L’apparition des premiers documents juridiques en copte
Né dans des milieux hellénophones, le copte a « échappé » à ses premiers utilisateurs et s’est répandu dans d’autres milieux ; sa sociologie s’est modifiée en même temps que le cadre culturel et institutionnel a commencé à se transformer. On observe en particulier un usage plus visible du copte dans la société un siècle environ avant la conquête arabo-musulmane de 641/642. Cherchant à comprendre pourquoi ces textes sont apparus à ce moment-là, après trois siècles de mutisme, nous avons porté notre attention sur le corpus des actes juridiques coptes antérieurs à la conquête. Celui-ci se compose d’une quinzaine de transactions juridiques et d’actes para-judiciaires, rédigés par des scribes digraphes. Les transactions sont le plus souvent provisoires et de médiocre importance. Ces documents proviennent tous de Thébaïde, une région qui a gardé un plus fort ancrage dans la tradition égyptienne et moins profondément assujettie à l’influence d’Alexandrie en matière institutionnelle, religieuse et culturelle. De plus, ils remontent surtout aux années 600-610 et à la domination sassanide (619-629), deux décennies correspondant à deux époques troublées de l’histoire de l’Égypte : la première, inaugurée par le renversement et l’assassinat de Maurice par Phocas (602), fut une période de turbulences. Quant à la seconde période, elle est marquée par l’occupation sassanide (619-629) qui a soustrait l’Égypte à l’autorité byzantine. L’instabilité politique, en affaiblissant l’appareil étatique, et surtout, durant la période sassanide, la rupture avec l’État byzantin hellénophone, en relâchant la contrainte que faisait peser le prestige du grec, ont dû concourir à agrandir la brèche entrouverte au siècle précédent en incitant la population qui le souhaitait à avoir un usage plus intensif du copte.
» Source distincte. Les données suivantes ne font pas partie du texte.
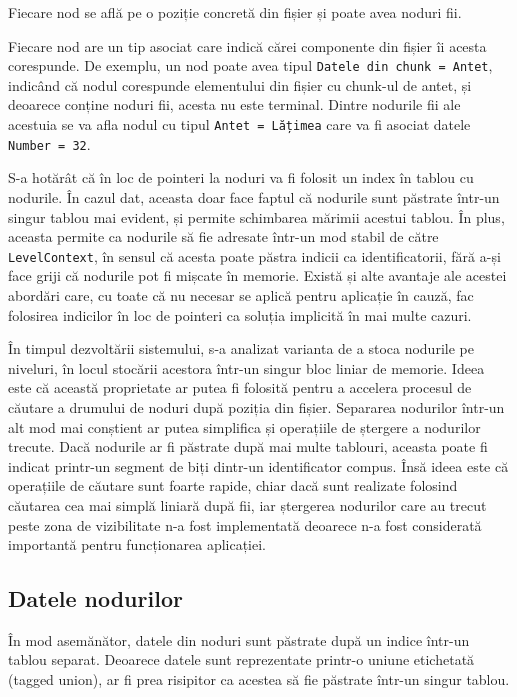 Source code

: \documentclass[a4paper,12pt]{report}
\begin{document}
Fiecare nod se află pe o poziție concretă din fișier și poate avea noduri fii.

Fiecare nod are un tip asociat care indică cărei componente din fișier îi acesta corespunde.
De exemplu, un nod poate avea tipul \texttt{Datele din chunk = Antet},
indicând că nodul corespunde elementului din fișier cu chunk-ul de antet,
și deoarece conține noduri fii, acesta nu este terminal.
Dintre nodurile fii ale acestuia se va afla nodul cu tipul \texttt{Antet = Lățimea}
care va fi asociat datele \texttt{Number = 32}.

S-a hotărât că în loc de pointeri la noduri va fi folosit un index în tablou cu nodurile.
În cazul dat, aceasta doar face faptul că nodurile sunt păstrate într-un singur tablou mai evident,
și permite schimbarea mărimii acestui tablou.
În plus, aceasta permite ca nodurile să fie adresate într-un mod stabil de către \texttt{LevelContext},
în sensul că acesta poate păstra indicii ca identificatorii, fără a-și face griji că nodurile pot fi mișcate în memorie.
Există și alte avantaje ale acestei abordări care, cu toate că nu necesar se aplică pentru aplicație în cauză,
fac folosirea indicilor în loc de pointeri ca soluția implicită în mai multe cazuri.

În timpul dezvoltării sistemului, s-a analizat varianta de a stoca nodurile pe niveluri,
în locul stocării acestora într-un singur bloc liniar de memorie.
Ideea este că această proprietate ar putea fi folosită pentru a accelera procesul de căutare
a drumului de noduri după poziția din fișier.
Separarea nodurilor într-un alt mod mai conștient ar putea simplifica
și operațiile de ștergere a nodurilor trecute.
Dacă nodurile ar fi păstrate după mai multe tablouri,
aceasta poate fi indicat printr-un segment de biți dintr-un identificator compus.
Însă ideea este că operațiile de căutare sunt foarte rapide,
chiar dacă sunt realizate folosind căutarea cea mai simplă liniară după fii,
iar ștergerea nodurilor care au trecut peste zona de vizibilitate
n-a fost implementată deoarece n-a fost considerată importantă pentru funcționarea aplicației.

\subsection{Datele nodurilor}

În mod asemănător, datele din noduri sunt păstrate după un indice într-un tablou separat.
Deoarece datele sunt reprezentate printr-o uniune etichetată (tagged union),
ar fi prea risipitor ca acestea să fie păstrate într-un singur tablou.
\end{document}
Les explications géographique et chronologique ont ceci en commun qu’elles orientent vers une explication qui mettrait le développement des documents juridiques coptes sur le compte d’un recul, d’un affaiblissement ou d’un défaut de l’État et donc d’un allègement de la pression qu’il pouvait faire peser en termes de contraintes linguistiques.